ASSIGNMENT: Please give the entries again in full and exactly, without any picture.

MATERIAL FOR THIS EXERCISE:
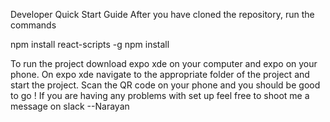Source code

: Developer Quick Start Guide 
After you have cloned the repository, run the commands

npm install react-scripts -g 
npm install


To run the project download expo xde on your computer and expo on your phone. On expo xde navigate to the appropriate folder of the project and start the project. Scan the QR code on your phone and you should be good to go ! 
If you are having any problems with set up feel free to shoot me a message on slack --Narayan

SOLUTION FOR THIS PROBLEM:
Source code

: Developer Quick Start Guide 
After you have cloned the repository, run the commands

npm install react-scripts -g 
npm install


To run the project download expo xde on your computer and expo on your phone. On expo xde navigate to the appropriate folder of the project and start the project. Scan the QR code on your phone and you should be good to go ! 
If you are having any problems with set up feel free to shoot me a message on slack --Narayan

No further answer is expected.